An important step in program (intervention) and evaluation planning is identifying the environmental, personal, and societal factors (or mitigators) that contribute to behavioral risk. As these factors and the relationships between them (linkages) are identified, junctures of determinants (eg, exchange of sex for money, housing, and/or food)-which, if changed or influenced, will affect related factors and, in turn, affect risk behaviors-are also identified (Figure 1, B and C). The strategy of identifying risk determinants provides information on appropriate intervention points for ultimately affecting the HIV risk behavior (Figure 1, B and C). This methodology also specifies the outcomes needed and desired for the targeted group (Figure 1, D). The outcomes inform the combination of activities appropriate for achieving the desired ends, which then allow organizations to assess organizational resources and needs as they identify the resources necessary to engage in the activities (Figure 1, E and F). Collecting and using information (Figure 1, A through F) about the target population, community resources and conditions, and organizational resources and needs is an inherent part of this process.

 

Define and prioritize needs

Although the need for capacity building can be defined at any time, the point at which an organization begins to systematically assess its needs and resources is the ideal time to engage in the first step of the capacity building process-identification and prioritization of capacity needs (Figure 1, F). Contextual and organizational information must be obtained before plans for capacity building are undertaken, and the assessment must include appropriate organizational representatives (including both leadership and direct services staff) as partners in both the assessment process and the capacity building planning (rather than applying an "expert-to-nonexpert" approach). At this stage, the role of the "expert" or assistance provider is to help the organization conceptualize what it is attempting to accomplish-which informs the capacities that should be enhanced-in the context of the organizational culture and informal systems.

 

Using the framework, we helped define capacity building needs by interviewing organization staff members, project officers, and program consultants and by reviewing relevant documents. We developed interview guides to collect information about the interventions implemented by each organization, how the organization was structured, and the relationship of HIV interventions to that structure. Information was also collected on each organization's perception of evaluation, evaluation activities, and resources; perceptions of technical and capacity needs; barriers and facilitators to executing evaluation activities; how data were used; and perception of the need for additional resources.

 

We conducted telephone and in-person interviews with managers and evaluation coordinators of health departments funded by the CDC, followed by group interviews with staff from CDC-funded CBOs, AIDS services organizations, and local health departments. CBO staff members interviewed included program managers and coordinators, as well as direct services staff; separate interviews were conducted with either contractors or staff evaluators. As part of the needs assessments, organizations supplied relevant documents, including logic models or plans, descriptions of interventions, and data collection forms and templates. These assessments served as a reference point for the current functioning of the organization, what they were attempting to accomplish, and their perceptions of what those accomplishments would look like. Through the interviews and document review, we determined relationships between identified needs, the organizations' activities, and desired program and client outcomes.

 

Analyze and categorize needs

Organizational needs generally fall into three interdependent categories of capacity building: formal systems (infrastructure), resources (knowledge and skills), and informal systems and organizational culture (Figure 2). Formal systems make up the infrastructure necessary to plan, implement, and sustain HIV planning, implementation, monitoring, and evaluation. These systems include fiscal and human resource management systems; diversification of funding, staff recruitment, retention, and training processes; and appropriate policies, procedures, and protocols. Resources are the knowledge and skills of organizational staff and leadership; the availability of tools and processes necessary to carry out prevention program and monitoring activities; and appropriate staff in sufficient numbers, with sufficient time, funding, and materials.5 Informal systems and organizational culture are less tangible and more variable and include the perceptions of organization staff and leadership, motivation for accountability and efficiency, value systems, leadership and management styles, and internal relationships.6

  
Figure 2 - Click to enlarge in new windowFIGURE 2. Domains of organizational capacity. Modified with permission from LaFond et al.

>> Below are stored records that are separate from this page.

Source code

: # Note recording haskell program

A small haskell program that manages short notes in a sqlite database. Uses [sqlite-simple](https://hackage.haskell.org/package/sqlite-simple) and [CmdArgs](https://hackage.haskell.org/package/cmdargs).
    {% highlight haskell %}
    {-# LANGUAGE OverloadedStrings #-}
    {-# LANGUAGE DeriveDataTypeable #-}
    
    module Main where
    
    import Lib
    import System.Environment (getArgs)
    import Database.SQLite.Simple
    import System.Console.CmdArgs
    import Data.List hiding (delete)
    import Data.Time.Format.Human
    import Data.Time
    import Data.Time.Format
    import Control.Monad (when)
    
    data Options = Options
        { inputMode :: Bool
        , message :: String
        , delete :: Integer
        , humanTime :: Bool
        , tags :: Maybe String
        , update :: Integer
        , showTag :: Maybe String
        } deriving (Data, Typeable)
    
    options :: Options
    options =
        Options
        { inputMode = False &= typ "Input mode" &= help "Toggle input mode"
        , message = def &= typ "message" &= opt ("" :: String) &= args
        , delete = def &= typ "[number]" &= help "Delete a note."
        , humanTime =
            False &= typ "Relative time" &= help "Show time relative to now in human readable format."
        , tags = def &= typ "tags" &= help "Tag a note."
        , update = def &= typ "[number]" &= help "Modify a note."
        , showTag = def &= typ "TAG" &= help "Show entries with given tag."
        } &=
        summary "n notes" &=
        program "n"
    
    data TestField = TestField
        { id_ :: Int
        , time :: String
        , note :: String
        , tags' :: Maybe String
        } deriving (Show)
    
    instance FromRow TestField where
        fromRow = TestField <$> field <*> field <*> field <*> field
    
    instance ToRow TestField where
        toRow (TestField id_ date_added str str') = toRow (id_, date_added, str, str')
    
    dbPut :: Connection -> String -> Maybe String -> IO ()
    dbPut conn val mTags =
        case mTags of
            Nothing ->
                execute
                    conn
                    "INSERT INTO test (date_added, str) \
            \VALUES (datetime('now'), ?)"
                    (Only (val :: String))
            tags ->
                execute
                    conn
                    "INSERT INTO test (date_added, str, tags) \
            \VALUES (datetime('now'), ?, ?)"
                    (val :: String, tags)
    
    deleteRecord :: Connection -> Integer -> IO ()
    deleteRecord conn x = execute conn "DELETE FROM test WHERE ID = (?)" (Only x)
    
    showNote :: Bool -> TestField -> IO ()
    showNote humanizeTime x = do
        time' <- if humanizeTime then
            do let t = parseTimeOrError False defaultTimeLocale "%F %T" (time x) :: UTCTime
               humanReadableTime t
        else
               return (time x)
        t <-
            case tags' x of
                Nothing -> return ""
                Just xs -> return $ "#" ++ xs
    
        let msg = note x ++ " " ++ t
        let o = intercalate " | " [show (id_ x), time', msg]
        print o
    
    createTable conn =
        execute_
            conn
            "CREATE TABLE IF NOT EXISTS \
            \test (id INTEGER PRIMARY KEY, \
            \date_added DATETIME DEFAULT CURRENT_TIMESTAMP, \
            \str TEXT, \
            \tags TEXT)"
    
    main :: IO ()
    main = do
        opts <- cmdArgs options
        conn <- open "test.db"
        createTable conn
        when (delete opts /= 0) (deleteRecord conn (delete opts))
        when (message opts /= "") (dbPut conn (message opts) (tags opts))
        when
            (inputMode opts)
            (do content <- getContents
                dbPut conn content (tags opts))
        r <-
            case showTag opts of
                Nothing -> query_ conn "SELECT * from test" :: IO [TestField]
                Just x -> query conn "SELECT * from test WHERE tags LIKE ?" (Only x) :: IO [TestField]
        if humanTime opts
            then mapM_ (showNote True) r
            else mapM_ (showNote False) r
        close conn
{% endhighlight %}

The second step of this capacity building framework is the development of targeted capacity building strategies (Figure 3), which involves a determination of the categories in which the identified needs fall-What are the organization's needs for additional information or skills? What formal processes and systems should be adjusted or established that will allow the skills and/or information to be applied? Will the culture of the organization sustain the changes necessary for the organization to arrive at its desired destination?

  
Figure 3 - Click to enlarge in new windowFIGURE 3. Capacity building framework.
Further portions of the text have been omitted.